Directions for this task
Note how many lines of the material that follows include the string "theorem", and state only that number.

%%

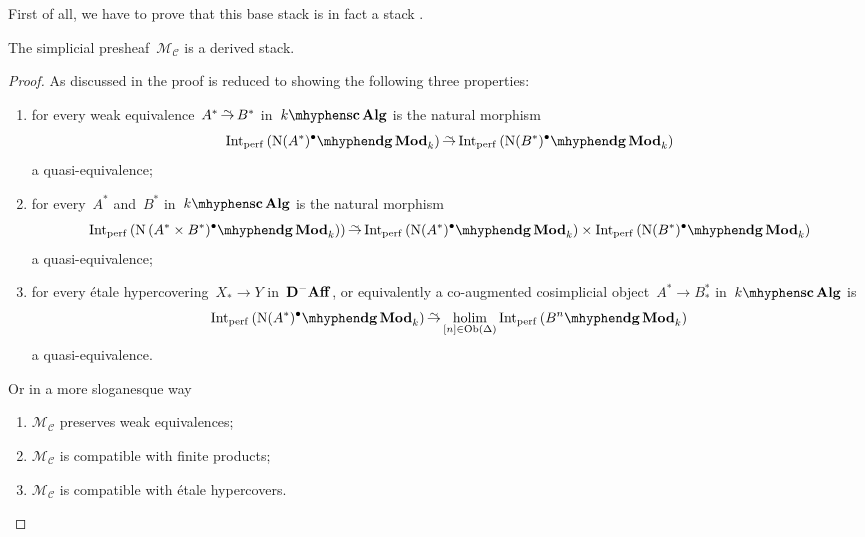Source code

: \begin{refsection}
First of all, we have to prove that this base stack is in fact a stack \cite[lemma 3.1]{toen-vaquie}.

\begin{theorem}
  \label{theorem:derived-moduli-stack-is-stack}
  The simplicial presheaf~$\mathcal{M}_{\mathcal{C}}$ is a derived stack.

  \begin{proof}[Proof]
    As discussed in \cite[\S 2.1.1]{hagII} the proof is reduced to showing the following three properties:
    \begin{enumerate}
      \item for every weak equivalence~$A^*\weq B^*$ in~$\scAlg{k}$ is the natural morphism
        \begin{equation}
          \label{equation:condition-1}
          \Int_\perf\left( \dgMod{\nerve(A^*)^\bullet}_k \right)\weq\Int_\perf\left( \dgMod{\nerve(B^*)^\bullet}_k \right)
        \end{equation}
        a quasi-equivalence;
      \item for every~$A^*$ and~$B^*$ in~$\scAlg{k}$ is the natural morphism
        \begin{equation}
          \Int_\perf\left( \dgMod{\nerve\left( A^*\times B^*)^\bullet}_k \right) \right)\weq\Int_\perf\left( \dgMod{\nerve(A^*)^\bullet}_k \right)\times\Int_\perf\left( \dgMod{\nerve(B^*)^\bullet}_k \right)
        \end{equation}
        a quasi-equivalence;
      \item for every \'etale hypercovering~$X_*\to Y$ in~$\mathbf{D}^-\mathbf{Aff}$, or equivalently a co-augmented cosimplicial object~$A^*\to B_*^*$ in~$\scAlg{k}$ is
        \begin{equation}
          \label{equation:condition-3}
          \Int_\perf\left( \dgMod{\nerve(A^*)^\bullet}_k \right)\weq\holim_{[n]\in\Ob(\Delta)}\Int_\perf\left( \dgMod{B^n}_k \right)
        \end{equation}
        a quasi-equivalence.
    \end{enumerate}
    Or in a more sloganesque way
    \begin{enumerate}
      \item $\mathcal{M}_{\mathcal{C}}$ preserves weak equivalences;
      \item $\mathcal{M}_{\mathcal{C}}$ is compatible with finite products;
      \item $\mathcal{M}_{\mathcal{C}}$ is compatible with \'etale hypercovers.
    \end{enumerate}


\end{proof}
\end{theorem}
\end{refsection}
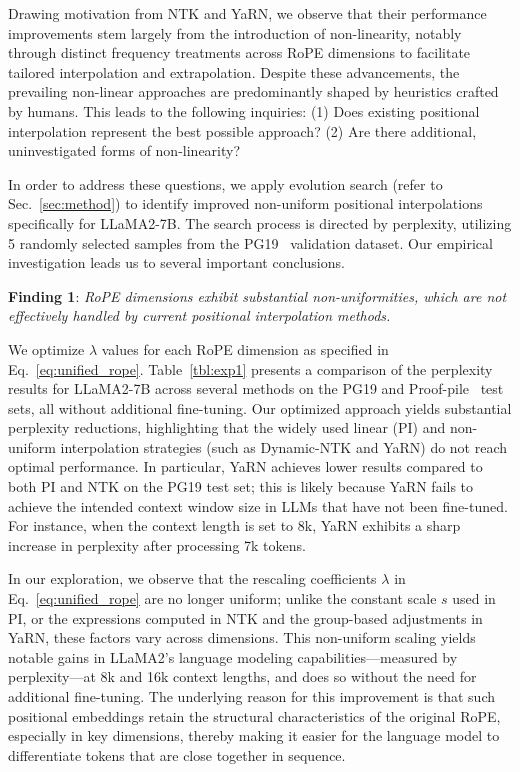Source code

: Drawing motivation from NTK and YaRN, we observe that their performance improvements stem largely from the introduction of non-linearity, notably through distinct frequency treatments across RoPE dimensions to facilitate tailored interpolation and extrapolation. Despite these advancements, the prevailing non-linear approaches are predominantly shaped by heuristics crafted by humans. This leads to the following inquiries: (1) Does existing positional interpolation represent the best possible approach? (2) Are there additional, uninvestigated forms of non-linearity?

In order to address these questions, we apply evolution search (refer to Sec.~\ref{sec:method}) to identify improved non-uniform positional interpolations specifically for LLaMA2-7B. The search process is directed by perplexity, utilizing 5 randomly selected samples from the PG19~\cite{pg19} validation dataset. Our empirical investigation leads us to several important conclusions.

\textbf{Finding 1}: \textit{RoPE dimensions exhibit substantial non-uniformities, which are not effectively handled by current positional interpolation methods.}

We optimize $\lambda$ values for each RoPE dimension as specified in Eq.~\ref{eq:unified_rope}. Table~\ref{tbl:exp1} presents a comparison of the perplexity results for LLaMA2-7B across several methods on the PG19 and Proof-pile~\cite{proof-pile} test sets, all without additional fine-tuning. Our optimized approach yields substantial perplexity reductions, highlighting that the widely used linear (PI) and non-uniform interpolation strategies (such as Dynamic-NTK and YaRN) do not reach optimal performance. In particular, YaRN achieves lower results compared to both PI and NTK on the PG19 test set; this is likely because YaRN fails to achieve the intended context window size in LLMs that have not been fine-tuned. For instance, when the context length is set to 8k, YaRN exhibits a sharp increase in perplexity after processing 7k tokens.

In our exploration, we observe that the rescaling coefficients $\lambda$ in Eq.~\ref{eq:unified_rope} are no longer uniform; unlike the constant scale $s$ used in PI, or the expressions computed in NTK and the group-based adjustments in YaRN, these factors vary across dimensions. This non-uniform scaling yields notable gains in LLaMA2's language modeling capabilities—measured by perplexity—at 8k and 16k context lengths, and does so without the need for additional fine-tuning. The underlying reason for this improvement is that such positional embeddings retain the structural characteristics of the original RoPE, especially in key dimensions, thereby making it easier for the language model to differentiate tokens that are close together in sequence.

%%

Exercise output
3